MARY'S DAIRY DIARY - NOVEMBER 2010
I'd like to introduce Mary Quicke, of Quickes Traditional Farmhouse Cheeses in the UK. She's been generous enough to share the beautifully-written updates she sends from Devon, where her family has farmed for more than 450 years. —Will
MARY'S DAIRY DIARY - NOVEMBER 2010
November has dark evenings when we can still remember the light ones, leaves are whirling off the trees when we can remember the green of summer, and chilly when the wreckage of summer lies broken all around.
Our amazing local geologist Richard Scrivener told us about the geology of Newton St Cyres. Our rich red valley was left by floodwater scouring ancient desert mountains, Himalayas in their time, rushing down a deep depression left by a huge volcano on Dartmoor empyting the earth.
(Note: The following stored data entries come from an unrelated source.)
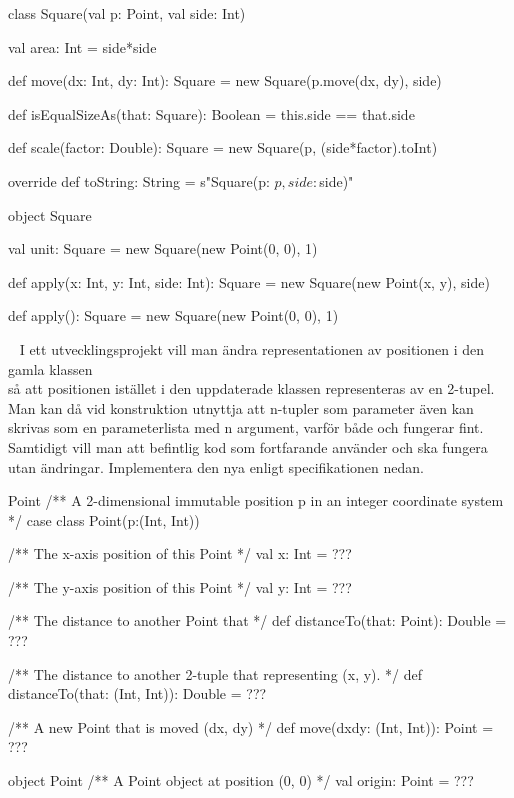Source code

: \TaskSolved \what
 \begin{CodeSmall}
class Square(val p: Point, val side: Int) {
	val area: Int = side*side

	def move(dx: Int, dy: Int): Square = new Square(p.move(dx, dy), side)

	def isEqualSizeAs(that: Square): Boolean = this.side == that.side

	def scale(factor: Double): Square = new Square(p, (side*factor).toInt)

	override def toString: String = s"Square(p: $p, side: $side)"
}

object Square {
	val unit: Square = new Square(new Point(0, 0), 1)

	def apply(x: Int, y: Int, side: Int): Square =
		new Square(new Point(x, y), side)

	def apply(): Square = new Square(new Point(0, 0), 1)
}
\end{CodeSmall}



\QUESTEND









\QUESTBEGIN

\Task \label{task:PointTuple} \what~   I ett utvecklingsprojekt vill man ändra representationen av positionen i den gamla klassen  \\  så att positionen istället i den uppdaterade klassen representeras av en 2-tupel. Man kan då vid konstruktion utnyttja att n-tupler som parameter även kan skrivas som en parameterlista med n argument, varför både  och  fungerar fint. Samtidigt vill man att befintlig kod som fortfarande använder  och  ska fungera utan ändringar.  Implementera den nya  enligt specifikationen nedan.
\begin{ScalaSpec}{Point}
/** A 2-dimensional immutable position p in an integer coordinate system */
case class Point(p:(Int, Int)) {
  /** The x-axis position of this Point */
  val x: Int = ???

  /** The y-axis position of this Point */
  val y: Int = ???

  /** The distance to another Point that */
  def distanceTo(that: Point): Double = ???

  /** The distance to another 2-tuple that representing (x, y). */
  def distanceTo(that: (Int, Int)): Double = ???

  /** A new Point that is moved (dx, dy) */
  def move(dxdy: (Int, Int)): Point = ???
}

object Point {
  /** A Point object at position (0, 0) */
  val origin: Point = ???
}
\end{ScalaSpec}

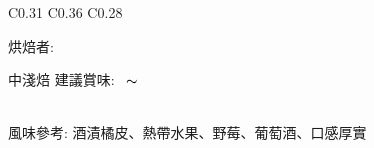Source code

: \documentclass[10pt,a4paper]{article}
\begin{document}
\begin{tabular}{C{0.31\textwidth} C{0.36\textwidth} C{0.28\textwidth}}
{{烘焙者: \textbf{\scriptsize{}}}\vspace*{-0.3em}\\
 \addtocounter{datenumber}{
5 }%
\setdatebynumber{\thedatenumber} 
{\normalsize 
中淺焙%
\enskip \scriptsize 建議賞味:} \scriptsize{\datemonthname ~\thedateday}$\thicksim$\addtocounter{datenumber}{55}\setdatebynumber{\thedatenumber} \datedate
\\\scriptsize 風味參考: 酒漬橘皮、熱帶水果、野莓、葡萄酒、口感厚實
%
} \tabularnewline
\shortstack[c]{
%
\hspace*{1.3cm} { \vspace*{-0.68cm}\Large 
}}
\end{tabular}
\end{document}

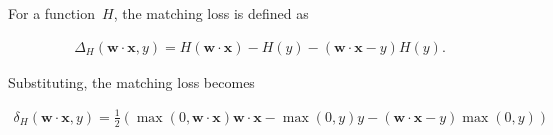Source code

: \documentclass{report}
\newcommand{\w}{\mathbf{w}}
\newcommand{\xvec}{\mathbf{x}}
\newcommand{\wx}{\w\cdot\xvec}
\begin{document}
  For a function~$H$, the matching loss is defined as
  
  \begin{align}
    \Delta_{H}(\wx, y) = H(\wx) - H(y) - (\wx - y)H(y)\textrm{.}
  \end{align}

  Substituting, the matching loss becomes
  
  \begin{align}
    \delta_{H}(\wx, y) = \frac{1}{2}\left( \max(0,\wx)\wx - \max(0,y)y - (\wx -y)\max(0,y) \right)
  \end{align}
\end{document}
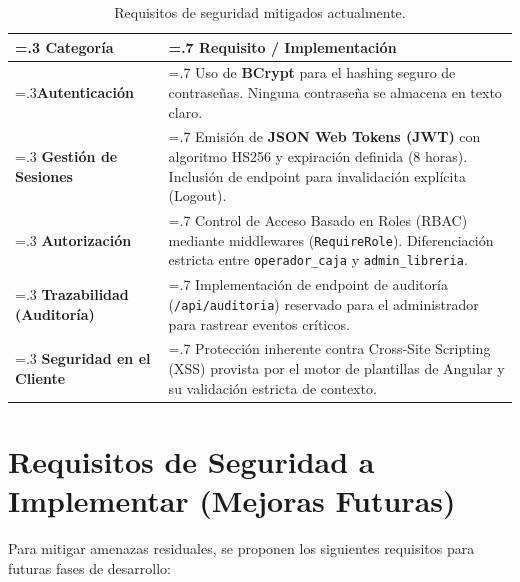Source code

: \documentclass[12pt,a4paper]{article}
\begin{document}
\begin{table}[h!]
\centering
\begin{tabularx}{\textwidth}{|>{\hsize=.3\hsize}X|>{\hsize=.7\hsize}X|}
\hline
\rowcolor{gray!20} \textbf{Categoría} & \textbf{Requisito / Implementación} \\ \hline
\textbf{Autenticación} & Uso de \textbf{BCrypt} para el hashing seguro de contraseñas. Ninguna contraseña se almacena en texto claro. \\ \hline
\textbf{Gestión de Sesiones} & Emisión de \textbf{JSON Web Tokens (JWT)} con algoritmo HS256 y expiración definida (8 horas). Inclusión de endpoint para invalidación explícita (Logout). \\ \hline
\textbf{Autorización} & Control de Acceso Basado en Roles (RBAC) mediante middlewares (\texttt{RequireRole}). Diferenciación estricta entre \texttt{operador\_caja} y \texttt{admin\_libreria}. \\ \hline
\textbf{Trazabilidad (Auditoría)} & Implementación de endpoint de auditoría (\texttt{/api/auditoria}) reservado para el administrador para rastrear eventos críticos. \\ \hline
\textbf{Seguridad en el Cliente} & Protección inherente contra Cross-Site Scripting (XSS) provista por el motor de plantillas de Angular y su validación estricta de contexto. \\ \hline
\end{tabularx}
\caption{Requisitos de seguridad mitigados actualmente.}
\end{table}

\section{Requisitos de Seguridad a Implementar (Mejoras Futuras)}
Para mitigar amenazas residuales, se proponen los siguientes requisitos para futuras fases de desarrollo:
\end{document}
I see our soft land, round hills, fertile fields and lush woods, familiar and lovely, and this wild past makes me feel like a child exploring a strange garden, not knowing what I’ll see.
CROPS - The fields start to tell of next year, in that lovely velvety shot silk effect as the new shoots peep through the freshly tilled soil. The minimum tillage machine leaves a rougher seed bed - you only finely cultivate just that tiny bit where the seed has gone in. If it rains, while the soil is still warm, all the slugs have a feast on the succulent shoots, so we keep a look out and spread slug pellets if we need to. If you are organic, you plough and cultivate finely and press the soil down firmly to stop slugs, a choice between being heavier on the soil and fossil fuels or using chemical control - you pays your money and takes your choice.
The winter farmland birds enjoy our wild bird plots and stubbles, flocks of finches and buntings rising, scattering and setting down again.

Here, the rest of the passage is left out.